A radio documentary, the Game of their Lives, examines how the relationship between the PSNI and the GAA has changed, gauging grassroots opinion at clubs in south Armagh and County Derry.
The young PSNI officer says: "Sadly we are still a target for certain people.
"But maybe in time we will be able to tell people in normal life that you play for a Gaelic team that you're proud to play for."
However, that continues to be impossible in some nationalist areas, where there is little faith in the PSNI.
'Out of bounds'
Oliver Hughes is the chairman of Wolfe Tones Gaelic Athletic Club in Bellaghy. His predecessor, Sean Brown, was murdered by loyalists in 1997.
Mr Hughes says the club, and others, remain out of bounds for serving officers.
"Perhaps there's areas where that could happen, and is happening, but I would safely say in the whole of south Derry it wouldn't ever happen."
But at Coleraine's Eoghan Rua GAC, club secretary Kevin Mullan says things are changing, albeit without much fanfare.
"There may well be police officers playing or have played for this club," he says.
"We don't ask people whenever they come to our club what their job is."
The young police officer says he is hopeful that things will improve across Northern Ireland.

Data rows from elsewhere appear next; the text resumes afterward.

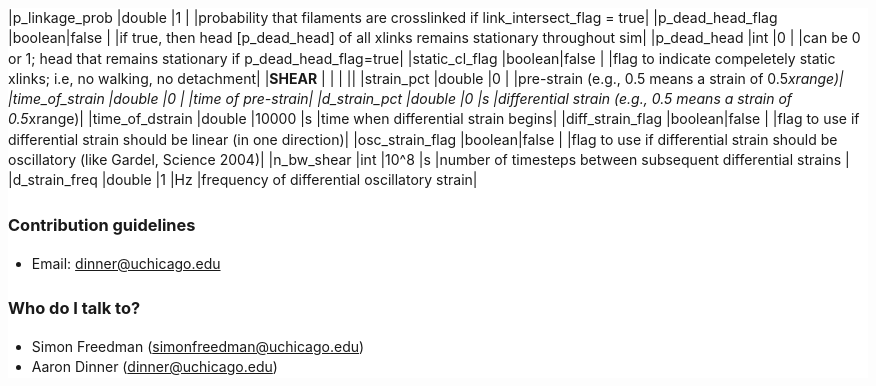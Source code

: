 |p_linkage_prob             |double |1              |       |probability that filaments are crosslinked if link_intersect_flag = true|
|p_dead_head_flag           |boolean|false          |       |if true, then head [p_dead_head] of all xlinks remains stationary throughout sim|
|p_dead_head                |int    |0              |       |can be 0 or 1; head that remains stationary if p_dead_head_flag=true|
|static_cl_flag             |boolean|false          |       |flag to indicate compeletely static xlinks; i.e, no walking, no detachment|
|**SHEAR**                  |       |               |       ||
|strain_pct                 |double |0              |       |pre-strain (e.g., 0.5 means a strain of 0.5*xrange)|
|time_of_strain             |double |0              |       |time of pre-strain|
|d_strain_pct               |double |0              |s      |differential strain (e.g., 0.5 means a strain of 0.5*xrange)|
|time_of_dstrain            |double |10000          |s      |time when differential strain begins|
|diff_strain_flag           |boolean|false          |       |flag to use if differential strain should be linear (in one direction)|
|osc_strain_flag            |boolean|false          |       |flag to use if differential strain should be oscillatory (like Gardel, Science 2004)|
|n_bw_shear                 |int    |10^8           |s      |number of timesteps between subsequent differential strains |
|d_strain_freq              |double |1              |Hz     |frequency of differential oscillatory strain|


### Contribution guidelines ###

* Email: dinner@uchicago.edu

### Who do I talk to? ###

* Simon Freedman (simonfreedman@uchicago.edu)
* Aaron Dinner (dinner@uchicago.edu)

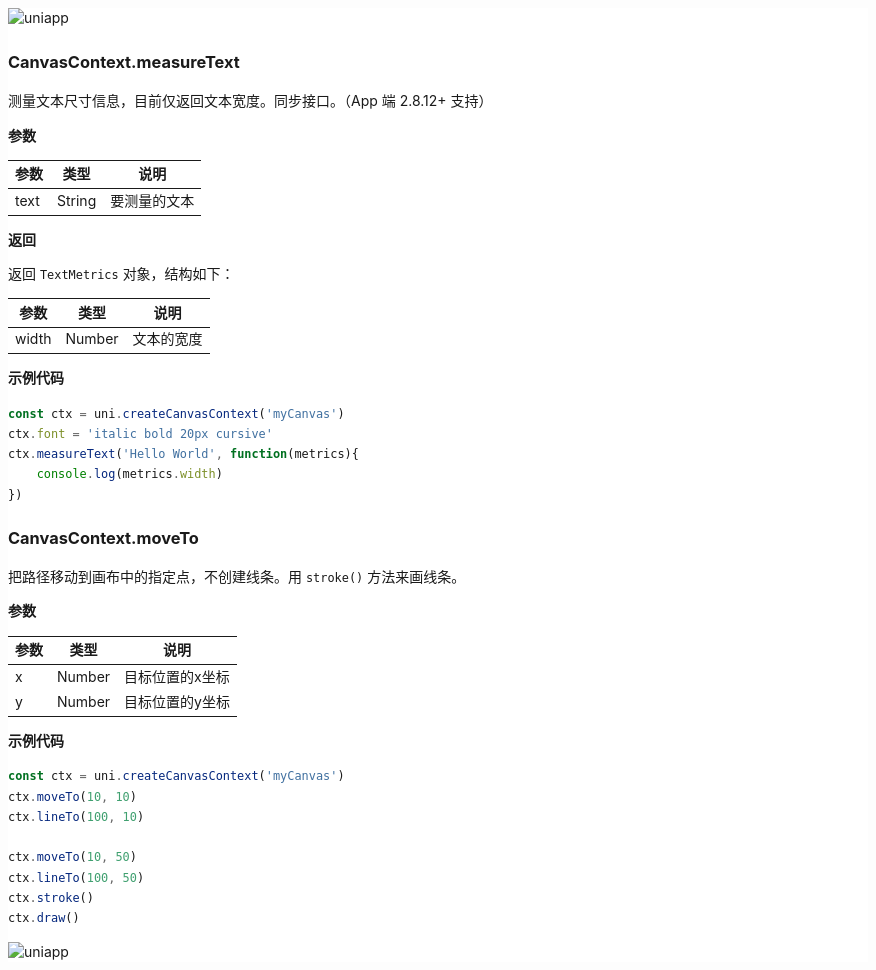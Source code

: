 ![uniapp](//img-cdn-qiniu.dcloud.net.cn/uniapp/images/line-to.png?t=201859)

### CanvasContext.measureText
测量文本尺寸信息，目前仅返回文本宽度。同步接口。（App 端 2.8.12+ 支持）

**参数**

|参数	|类型	|说明			|
|---	|---	|---			|
|text	|String	|要测量的文本	|

**返回**

返回 ```TextMetrics``` 对象，结构如下：

|参数	|类型	|说明		|
|---	|---	|---			|
|width	|Number	|文本的宽度	|

**示例代码**

```javascript
const ctx = uni.createCanvasContext('myCanvas')
ctx.font = 'italic bold 20px cursive'
ctx.measureText('Hello World', function(metrics){
	console.log(metrics.width)
})
```

### CanvasContext.moveTo
把路径移动到画布中的指定点，不创建线条。用 ```stroke()``` 方法来画线条。

**参数**

|参数	|类型|说明			|
|---	|---	|---	|
|x		|Number	|目标位置的x坐标|
|y		|Number	|目标位置的y坐标|

**示例代码**

```javascript
const ctx = uni.createCanvasContext('myCanvas')
ctx.moveTo(10, 10)
ctx.lineTo(100, 10)

ctx.moveTo(10, 50)
ctx.lineTo(100, 50)
ctx.stroke()
ctx.draw()
```

![uniapp](//img-cdn-qiniu.dcloud.net.cn/uniapp/images/move-to.png?t=201859)
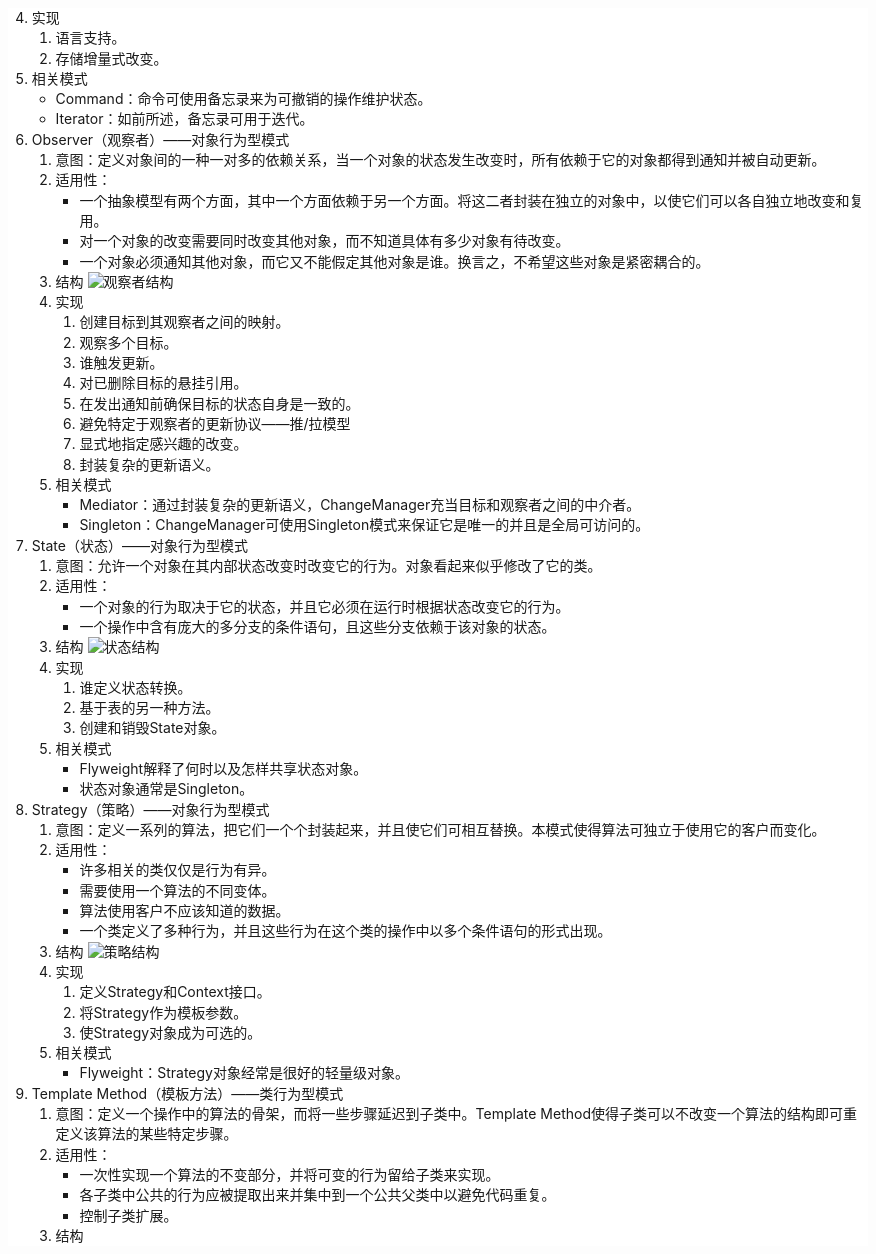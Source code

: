    4. 实现
      1. 语言支持。
      2. 存储增量式改变。
   5. 相关模式
      - Command：命令可使用备忘录来为可撤销的操作维护状态。
      - Iterator：如前所述，备忘录可用于迭代。
7. Observer（观察者）——对象行为型模式
   1. 意图：定义对象间的一种一对多的依赖关系，当一个对象的状态发生改变时，所有依赖于它的对象都得到通知并被自动更新。
   2. 适用性：
      - 一个抽象模型有两个方面，其中一个方面依赖于另一个方面。将这二者封装在独立的对象中，以使它们可以各自独立地改变和复用。
      - 对一个对象的改变需要同时改变其他对象，而不知道具体有多少对象有待改变。
      - 一个对象必须通知其他对象，而它又不能假定其他对象是谁。换言之，不希望这些对象是紧密耦合的。
   3. 结构
      ![观察者结构](https://cdn.jsdelivr.net/gh/n20u/PicBed/blogs/knowledge_combing/20220712162404.png)
   4. 实现
      1. 创建目标到其观察者之间的映射。
      2. 观察多个目标。
      3. 谁触发更新。
      4. 对已删除目标的悬挂引用。
      5. 在发出通知前确保目标的状态自身是一致的。
      6. 避免特定于观察者的更新协议——推/拉模型
      7. 显式地指定感兴趣的改变。
      8. 封装复杂的更新语义。
   5. 相关模式
      - Mediator：通过封装复杂的更新语义，ChangeManager充当目标和观察者之间的中介者。
      - Singleton：ChangeManager可使用Singleton模式来保证它是唯一的并且是全局可访问的。
8. State（状态）——对象行为型模式
   1. 意图：允许一个对象在其内部状态改变时改变它的行为。对象看起来似乎修改了它的类。
   2. 适用性：
      - 一个对象的行为取决于它的状态，并且它必须在运行时根据状态改变它的行为。
      - 一个操作中含有庞大的多分支的条件语句，且这些分支依赖于该对象的状态。
   3. 结构
      ![状态结构](https://cdn.jsdelivr.net/gh/n20u/PicBed/blogs/knowledge_combing/20220712163733.png)
   4. 实现
      1. 谁定义状态转换。
      2. 基于表的另一种方法。
      3. 创建和销毁State对象。
   5. 相关模式
      - Flyweight解释了何时以及怎样共享状态对象。
      - 状态对象通常是Singleton。
9. Strategy（策略）——对象行为型模式
   1. 意图：定义一系列的算法，把它们一个个封装起来，并且使它们可相互替换。本模式使得算法可独立于使用它的客户而变化。
   2. 适用性：
      - 许多相关的类仅仅是行为有异。
      - 需要使用一个算法的不同变体。
      - 算法使用客户不应该知道的数据。
      - 一个类定义了多种行为，并且这些行为在这个类的操作中以多个条件语句的形式出现。
   3. 结构
      ![策略结构](https://cdn.jsdelivr.net/gh/n20u/PicBed/blogs/knowledge_combing/20220712164808.png)
   4. 实现
      1. 定义Strategy和Context接口。
      2. 将Strategy作为模板参数。
      3. 使Strategy对象成为可选的。
   5. 相关模式
      - Flyweight：Strategy对象经常是很好的轻量级对象。
10. Template Method（模板方法）——类行为型模式
    1. 意图：定义一个操作中的算法的骨架，而将一些步骤延迟到子类中。Template Method使得子类可以不改变一个算法的结构即可重定义该算法的某些特定步骤。
    2. 适用性：
       - 一次性实现一个算法的不变部分，并将可变的行为留给子类来实现。
       - 各子类中公共的行为应被提取出来并集中到一个公共父类中以避免代码重复。
       - 控制子类扩展。
    3. 结构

Attitudes in the PSNI, he says, have changed too.
"People in the police who maybe wouldn't have had too much knowledge of GAA beforehand are asking you questions," he says.
"It's good having it in the police. It's bringing it to a wider audience than before."
The GAA's Ulster Council, meanwhile, insists Rule 21 needed to go, even though members in five out of the six counties north of the border voted against the motion in 2001.
Spokesman Ryan Feeney, who is also a member of the Policing Board, says it has made it possible for some officers to continue playing for their local clubs, as well as for the PSNI Gaelic team.
"I know of 10 at least that are playing for their local club," he says.
"I think it's still very difficult for any police officer to be involved at grassroots community level, because there's still a stigma there, whether they want to say it or not."
The Game Of Their Lives was first broadcast on BBC Radio Ulster and BBC Radio Foyle on Sunday, 9 September at 13:30 BST. It is repeated at 19:30 BST on Thursday.